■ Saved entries
+ + + +

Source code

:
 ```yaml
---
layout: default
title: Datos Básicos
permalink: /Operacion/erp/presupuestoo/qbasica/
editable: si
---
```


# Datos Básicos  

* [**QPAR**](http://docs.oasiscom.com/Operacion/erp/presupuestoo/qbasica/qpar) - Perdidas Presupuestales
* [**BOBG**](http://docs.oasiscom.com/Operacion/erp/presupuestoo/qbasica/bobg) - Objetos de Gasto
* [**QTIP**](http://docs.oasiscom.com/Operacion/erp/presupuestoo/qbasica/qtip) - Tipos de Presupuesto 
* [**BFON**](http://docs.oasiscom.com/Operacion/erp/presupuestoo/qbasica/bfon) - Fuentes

+ + + +

■ Work task
What's needed is a word-for-word restatement of all the entries.

■ Result of this task
Source code

:
 ```yaml
---
layout: default
title: Datos Básicos
permalink: /Operacion/erp/presupuestoo/qbasica/
editable: si
---
```


# Datos Básicos  

* [**QPAR**](http://docs.oasiscom.com/Operacion/erp/presupuestoo/qbasica/qpar) - Perdidas Presupuestales
* [**BOBG**](http://docs.oasiscom.com/Operacion/erp/presupuestoo/qbasica/bobg) - Objetos de Gasto
* [**QTIP**](http://docs.oasiscom.com/Operacion/erp/presupuestoo/qbasica/qtip) - Tipos de Presupuesto 
* [**BFON**](http://docs.oasiscom.com/Operacion/erp/presupuestoo/qbasica/bfon) - Fuentes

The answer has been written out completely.